Reference: Guidance from and previous work done by Jeff Walker (PhD Tufts Uni.), http://rpubs.com/heflopod/
Data Source: MysticDB_20140602.accdb by MyRWA
library(myrwaR) #package by Jeff that loads MyRWA's water data
library(dplyr) # for manipulating datasets
library(lubridate) #for manipulating date/times
library(ggplot2) #powerhouse for data visualization
library(ggmap) # for map visualization
theme_set(theme_bw()) #change the default theme to black/white
opts_chunk$set(tidy = FALSE)
#wq is the data.frame pulled out from the water quality database
#CharacteristicID and ProjectID are corresponding IDs from the database
ggplot(wq, aes(CharacteristicID, fill=ProjectID)) + geom_bar(position="dodge") + theme(axis.text.x=element_text(angle=90, hjust=1)) + labs(title = "Number of Samples vs Water Quality Testing", y='# Samples')
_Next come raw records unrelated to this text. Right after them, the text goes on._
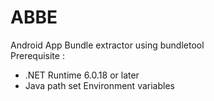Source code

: # ABBE
Android App Bundle extractor using bundletool   
Prerequisite :
- .NET Runtime 6.0.18 or later
- Java path set Environment variables
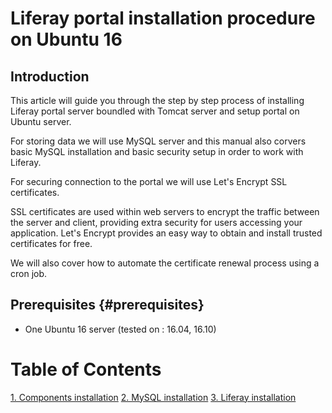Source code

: # Liferay portal installation procedure on Ubuntu 16

## Introduction

This article will guide you through the step by step process of installing Liferay portal server boundled with Tomcat server and setup portal on Ubuntu server.

For storing data we will use MySQL server and this manual also corvers basic MySQL installation and basic security setup in order to work with Liferay.

For securing connection to the portal we will use Let's Encrypt SSL certificates.

SSL certificates are used within web servers to encrypt the traffic between the server and client, providing extra security for users accessing your application. Let's Encrypt provides an easy way to obtain and install trusted certificates for free.

We will also cover how to automate the certificate renewal process using a cron job.

## Prerequisites {#prerequisites}

* One Ubuntu 16 server \(tested on : 16.04, 16.10\)

Table of Contents
=================
[1. Components installation](chapter1.md) 
[2. MySQL installation](mysql-installation.md)
[3. Liferay installation](liferay-installation.md)


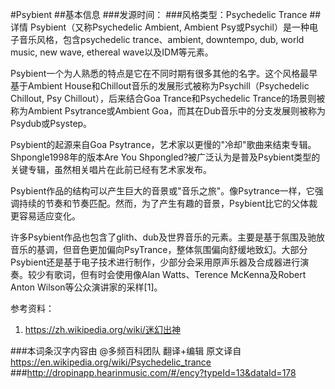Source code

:#Psybient
##基本信息
###发源时间：
###风格类型：Psychedelic Trance
##详情
Psybient（又称Psychedelic Ambient, Ambient Psy或Psychil）是一种电子音乐风格，包含psychedelic
trance、ambient, downtempo, dub, world music, new wave, ethereal wave以及IDM等元素。



Psybient一个为人熟悉的特点是它在不同时期有很多其他的名字。这个风格最早基于Ambient
House和Chillout音乐的发展形式被称为Psychill（Psychedelic Chillout, Psy Chillout），后来结合Goa
Trance和Psychedelic Trance的场景则被称为Ambient Psytrance或Ambient
Goa，而其在Dub音乐中的分支发展则被称为Psydub或Psystep。



Psybient的起源来自Goa Psytrance，艺术家以更慢的"冷却"歌曲来结束专辑。Shpongle1998年的版本Are You
Shpongled?被广泛认为是普及Psybient类型的关键专辑，虽然相关唱片在此前已经有艺术家发布。



Psybient作品的结构可以产生巨大的音景或"音乐之旅"。像Psytrance一样，它强调持续的节奏和节奏匹配。然而，为了产生有趣的音景，Psybient比它的父体裁更容易适应变化。



许多Psybient作品也包含了glith、dub及世界音乐的元素。主要是基于氛围及驰放音乐的基调，但音色更加偏向PsyTrance，整体氛围偏向舒缓地致幻。大部分Psybient还是基于电子技术进行制作，少部分会采用原声乐器及合成器进行演奏。较少有歌词，但有时会使用像Alan
Watts、Terence McKenna及Robert Anton Wilson等公众演讲家的采样[1]。



参考资料：

1. https://zh.wikipedia.org/wiki/迷幻出神

###本词条汉字内容由 @多频百科团队 翻译+编辑
原文译自 https://en.wikipedia.org/wiki/Psychedelic_trance
###http://dropinapp.hearinmusic.com/#/ency?typeId=13&dataId=178

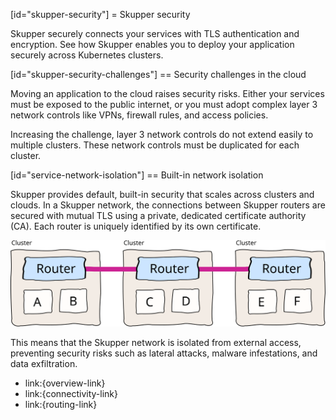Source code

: [id="skupper-security"] 
= Skupper security

Skupper securely connects your services with TLS authentication and encryption.
See how Skupper enables you to deploy your application securely across Kubernetes clusters.

[id="skupper-security-challenges"] 
== Security challenges in the cloud

Moving an application to the cloud raises security risks.
Either your services must be exposed to the public internet, or you must adopt complex layer 3 network controls like VPNs, firewall rules, and access policies.

Increasing the challenge, layer 3 network controls do not extend easily to multiple clusters.
These network controls must be duplicated for each cluster.

[id="service-network-isolation"] 
== Built-in network isolation

Skupper provides default, built-in security that scales across clusters and clouds.
In a Skupper network, the connections between Skupper routers are secured with mutual TLS using a private, dedicated certificate authority (CA).
Each router is uniquely identified by its own certificate.

![clusters-tls](../images/clusters-tls.svg)

This means that the Skupper network is isolated from external access, preventing security risks such as lateral attacks, malware infestations, and data exfiltration.

* link:{overview-link}
* link:{connectivity-link}
* link:{routing-link}
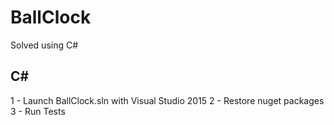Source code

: # BallClock

Solved using C#

## C#

1 - Launch BallClock.sln with Visual Studio 2015
2 - Restore nuget packages
3 - Run Tests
Result showed MyRWA's CSORWM (MWRA CSO Testing Program) collected the highest numbers of samples, particularly DO, DO SAT, PH, SPCOND and TEMP_WATER. And MyRWA's BHWQM (MWRA Boston Harbor Testing) being the most comprehensive compares to other projects.
#hotspot is the data frame filtered to only contain HOSPOT project data
ggplot(filter(hotspot, CharacteristicID=="ECOLI"), aes(Datetime, ResultValue)) + geom_point(size=3, colour="#CC0000",na.rm = TRUE) + labs(title= "Time Series of ECOLI concentration (HOSPOT)",y="ECOLI concentrations, CFU/100ml") + theme(axis.text.x=element_text(face="bold",angle=90, hjust=1))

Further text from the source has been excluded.